1. Advertising
    y u no do it?

    Advertising (learn more)

    Advertise virtually anything here, with CPM banner ads, CPM email ads and CPC contextual links. You can target relevant areas of the site and show ads based on geographical location of the user if you wish.

    Starts at just $1 per CPM or $0.10 per CPC.

Why Article Spinning Doesn't Work (aka How Google is Structured)

Discussion in 'Copywriting' started by mariobaez, Jun 3, 2010.

  1. #1
    You can PM me since I will write an article explaining this, but I am here to set the record straight that although you can get some keyword juice by duplicating your articles using automated word-mutating efforts, Google is already ahead of the game.

    As their local engines and Caffeine process becomes more complex, article spinning methods will not only be meaningless, but could put you on some not-yet created blacklist that could hurt your sites for years to come.
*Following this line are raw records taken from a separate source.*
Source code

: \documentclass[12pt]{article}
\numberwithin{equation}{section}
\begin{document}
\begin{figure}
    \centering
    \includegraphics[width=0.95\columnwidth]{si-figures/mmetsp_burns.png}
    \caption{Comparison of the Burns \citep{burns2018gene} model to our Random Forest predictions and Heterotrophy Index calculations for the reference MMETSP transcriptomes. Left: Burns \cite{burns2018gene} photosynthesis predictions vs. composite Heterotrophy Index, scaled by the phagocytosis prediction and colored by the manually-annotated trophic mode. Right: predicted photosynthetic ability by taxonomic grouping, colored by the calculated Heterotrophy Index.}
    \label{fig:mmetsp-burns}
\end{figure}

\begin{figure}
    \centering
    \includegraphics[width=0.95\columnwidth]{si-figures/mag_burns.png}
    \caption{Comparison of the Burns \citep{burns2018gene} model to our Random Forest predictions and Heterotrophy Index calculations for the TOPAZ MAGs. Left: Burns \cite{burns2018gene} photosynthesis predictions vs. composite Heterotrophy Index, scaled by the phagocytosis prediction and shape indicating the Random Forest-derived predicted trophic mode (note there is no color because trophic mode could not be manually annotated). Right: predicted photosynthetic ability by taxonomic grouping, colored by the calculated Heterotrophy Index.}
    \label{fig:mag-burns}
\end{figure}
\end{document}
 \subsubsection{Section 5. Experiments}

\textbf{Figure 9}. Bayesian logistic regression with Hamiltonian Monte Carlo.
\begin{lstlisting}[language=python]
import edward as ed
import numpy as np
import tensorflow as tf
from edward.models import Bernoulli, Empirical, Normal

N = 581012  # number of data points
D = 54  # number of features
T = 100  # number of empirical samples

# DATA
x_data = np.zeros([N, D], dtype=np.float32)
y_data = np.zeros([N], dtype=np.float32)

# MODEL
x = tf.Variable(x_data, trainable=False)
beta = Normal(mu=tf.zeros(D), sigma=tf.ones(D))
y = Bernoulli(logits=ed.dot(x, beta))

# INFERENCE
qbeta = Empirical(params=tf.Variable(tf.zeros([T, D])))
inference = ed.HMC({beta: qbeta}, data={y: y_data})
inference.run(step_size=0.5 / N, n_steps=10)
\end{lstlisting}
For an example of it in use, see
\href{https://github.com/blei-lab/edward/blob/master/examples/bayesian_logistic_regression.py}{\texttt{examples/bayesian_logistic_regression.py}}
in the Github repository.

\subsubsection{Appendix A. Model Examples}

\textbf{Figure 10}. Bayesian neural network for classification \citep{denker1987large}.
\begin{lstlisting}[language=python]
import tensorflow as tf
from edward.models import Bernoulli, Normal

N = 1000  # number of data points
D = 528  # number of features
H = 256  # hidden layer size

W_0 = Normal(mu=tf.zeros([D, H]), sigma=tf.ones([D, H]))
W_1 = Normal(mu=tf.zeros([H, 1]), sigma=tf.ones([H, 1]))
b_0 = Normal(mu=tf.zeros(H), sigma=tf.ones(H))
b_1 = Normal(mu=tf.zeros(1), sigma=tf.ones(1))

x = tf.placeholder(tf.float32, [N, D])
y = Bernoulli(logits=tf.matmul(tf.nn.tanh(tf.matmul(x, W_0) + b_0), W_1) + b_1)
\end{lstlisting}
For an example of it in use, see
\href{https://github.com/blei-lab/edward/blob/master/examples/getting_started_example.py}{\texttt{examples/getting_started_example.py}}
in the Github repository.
Let me tell you how (I believe, based on my own research and internship with an education database company) their finding duplicates work.


    1. Algorithm to find duplicates

    No one knows it, or else people would be able to bypass it all the time. Some people do, but there is very little science to it. Google has multiple measurements to catch you. Here are some of the parts.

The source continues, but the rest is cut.